Saved entries:
────────────────────────────────────────
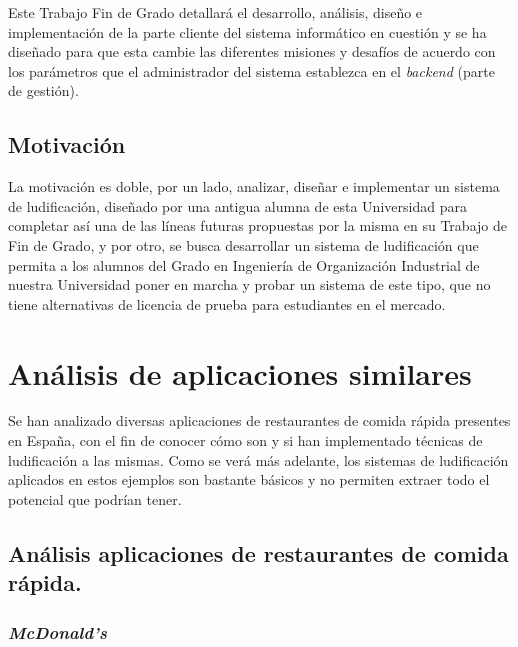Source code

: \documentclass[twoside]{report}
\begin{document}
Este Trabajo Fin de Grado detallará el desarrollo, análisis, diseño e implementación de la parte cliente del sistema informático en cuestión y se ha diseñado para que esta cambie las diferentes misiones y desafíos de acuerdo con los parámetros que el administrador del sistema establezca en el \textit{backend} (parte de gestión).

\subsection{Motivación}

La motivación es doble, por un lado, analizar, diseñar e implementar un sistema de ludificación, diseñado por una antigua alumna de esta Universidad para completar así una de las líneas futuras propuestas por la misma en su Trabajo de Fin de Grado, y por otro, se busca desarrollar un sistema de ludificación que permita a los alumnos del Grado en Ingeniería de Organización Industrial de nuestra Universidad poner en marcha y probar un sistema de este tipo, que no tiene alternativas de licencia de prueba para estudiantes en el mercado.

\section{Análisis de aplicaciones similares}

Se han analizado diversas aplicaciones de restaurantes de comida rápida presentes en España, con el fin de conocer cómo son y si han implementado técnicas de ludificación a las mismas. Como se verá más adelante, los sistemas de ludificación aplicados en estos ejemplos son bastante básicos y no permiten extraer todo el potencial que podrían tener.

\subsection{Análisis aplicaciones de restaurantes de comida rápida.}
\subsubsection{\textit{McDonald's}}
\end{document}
────────────────────────────────────────
■ Exercise instructions ■
Transcribe all the lines above exactly; any image among them is skipped.

■ Response to the task ■
Source code

: \documentclass[twoside]{report}
\begin{document}
Este Trabajo Fin de Grado detallará el desarrollo, análisis, diseño e implementación de la parte cliente del sistema informático en cuestión y se ha diseñado para que esta cambie las diferentes misiones y desafíos de acuerdo con los parámetros que el administrador del sistema establezca en el \textit{backend} (parte de gestión).

\subsection{Motivación}

La motivación es doble, por un lado, analizar, diseñar e implementar un sistema de ludificación, diseñado por una antigua alumna de esta Universidad para completar así una de las líneas futuras propuestas por la misma en su Trabajo de Fin de Grado, y por otro, se busca desarrollar un sistema de ludificación que permita a los alumnos del Grado en Ingeniería de Organización Industrial de nuestra Universidad poner en marcha y probar un sistema de este tipo, que no tiene alternativas de licencia de prueba para estudiantes en el mercado.

\section{Análisis de aplicaciones similares}

Se han analizado diversas aplicaciones de restaurantes de comida rápida presentes en España, con el fin de conocer cómo son y si han implementado técnicas de ludificación a las mismas. Como se verá más adelante, los sistemas de ludificación aplicados en estos ejemplos son bastante básicos y no permiten extraer todo el potencial que podrían tener.

\subsection{Análisis aplicaciones de restaurantes de comida rápida.}
\subsubsection{\textit{McDonald's}}
\end{document}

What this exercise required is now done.